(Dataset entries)

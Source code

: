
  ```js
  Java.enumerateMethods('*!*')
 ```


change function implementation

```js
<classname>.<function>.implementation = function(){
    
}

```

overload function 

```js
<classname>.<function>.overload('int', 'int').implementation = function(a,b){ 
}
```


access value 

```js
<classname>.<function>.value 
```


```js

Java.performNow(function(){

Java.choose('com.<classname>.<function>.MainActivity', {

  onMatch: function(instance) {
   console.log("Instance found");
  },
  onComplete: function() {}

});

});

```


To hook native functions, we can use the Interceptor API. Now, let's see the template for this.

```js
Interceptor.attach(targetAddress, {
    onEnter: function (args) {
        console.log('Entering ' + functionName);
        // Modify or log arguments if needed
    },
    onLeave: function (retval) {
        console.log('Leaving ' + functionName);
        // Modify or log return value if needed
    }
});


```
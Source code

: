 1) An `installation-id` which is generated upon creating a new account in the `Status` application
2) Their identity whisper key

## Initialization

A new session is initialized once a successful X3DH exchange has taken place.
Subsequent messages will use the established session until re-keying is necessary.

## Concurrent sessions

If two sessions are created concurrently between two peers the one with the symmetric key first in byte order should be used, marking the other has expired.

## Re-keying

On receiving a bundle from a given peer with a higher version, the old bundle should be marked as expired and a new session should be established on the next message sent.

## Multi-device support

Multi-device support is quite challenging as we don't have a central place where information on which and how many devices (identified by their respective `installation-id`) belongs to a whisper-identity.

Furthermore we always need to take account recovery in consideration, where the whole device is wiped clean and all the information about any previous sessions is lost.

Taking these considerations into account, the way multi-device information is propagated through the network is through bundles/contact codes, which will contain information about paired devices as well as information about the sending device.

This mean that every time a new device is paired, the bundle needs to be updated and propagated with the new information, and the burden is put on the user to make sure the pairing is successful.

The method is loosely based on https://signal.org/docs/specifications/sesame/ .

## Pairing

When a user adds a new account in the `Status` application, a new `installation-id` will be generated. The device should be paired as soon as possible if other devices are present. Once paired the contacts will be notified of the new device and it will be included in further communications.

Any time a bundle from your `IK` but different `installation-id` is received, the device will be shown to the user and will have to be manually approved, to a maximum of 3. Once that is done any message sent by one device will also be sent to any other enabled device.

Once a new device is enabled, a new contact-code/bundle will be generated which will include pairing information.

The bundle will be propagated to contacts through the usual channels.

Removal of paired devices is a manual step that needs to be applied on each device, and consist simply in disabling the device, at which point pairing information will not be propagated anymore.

TASK GOAL —
Reproduce the entries above exactly, every line included.

RESPONSE —
Source code

:
  ```js
  Java.enumerateMethods('*!*')
 ```


change function implementation

```js
<classname>.<function>.implementation = function(){
    
}

```

overload function 

```js
<classname>.<function>.overload('int', 'int').implementation = function(a,b){ 
}
```


access value 

```js
<classname>.<function>.value 
```


```js

Java.performNow(function(){

Java.choose('com.<classname>.<function>.MainActivity', {

  onMatch: function(instance) {
   console.log("Instance found");
  },
  onComplete: function() {}

});

});

```


To hook native functions, we can use the Interceptor API. Now, let's see the template for this.

```js
Interceptor.attach(targetAddress, {
    onEnter: function (args) {
        console.log('Entering ' + functionName);
        // Modify or log arguments if needed
    },
    onLeave: function (retval) {
        console.log('Leaving ' + functionName);
        // Modify or log return value if needed
    }
});


```
Source code

: 1) An `installation-id` which is generated upon creating a new account in the `Status` application
2) Their identity whisper key

## Initialization

A new session is initialized once a successful X3DH exchange has taken place.
Subsequent messages will use the established session until re-keying is necessary.

## Concurrent sessions

If two sessions are created concurrently between two peers the one with the symmetric key first in byte order should be used, marking the other has expired.

## Re-keying

On receiving a bundle from a given peer with a higher version, the old bundle should be marked as expired and a new session should be established on the next message sent.

## Multi-device support

Multi-device support is quite challenging as we don't have a central place where information on which and how many devices (identified by their respective `installation-id`) belongs to a whisper-identity.

Furthermore we always need to take account recovery in consideration, where the whole device is wiped clean and all the information about any previous sessions is lost.

Taking these considerations into account, the way multi-device information is propagated through the network is through bundles/contact codes, which will contain information about paired devices as well as information about the sending device.

This mean that every time a new device is paired, the bundle needs to be updated and propagated with the new information, and the burden is put on the user to make sure the pairing is successful.

The method is loosely based on https://signal.org/docs/specifications/sesame/ .

## Pairing

When a user adds a new account in the `Status` application, a new `installation-id` will be generated. The device should be paired as soon as possible if other devices are present. Once paired the contacts will be notified of the new device and it will be included in further communications.

Any time a bundle from your `IK` but different `installation-id` is received, the device will be shown to the user and will have to be manually approved, to a maximum of 3. Once that is done any message sent by one device will also be sent to any other enabled device.

Once a new device is enabled, a new contact-code/bundle will be generated which will include pairing information.

The bundle will be propagated to contacts through the usual channels.

Removal of paired devices is a manual step that needs to be applied on each device, and consist simply in disabling the device, at which point pairing information will not be propagated anymore.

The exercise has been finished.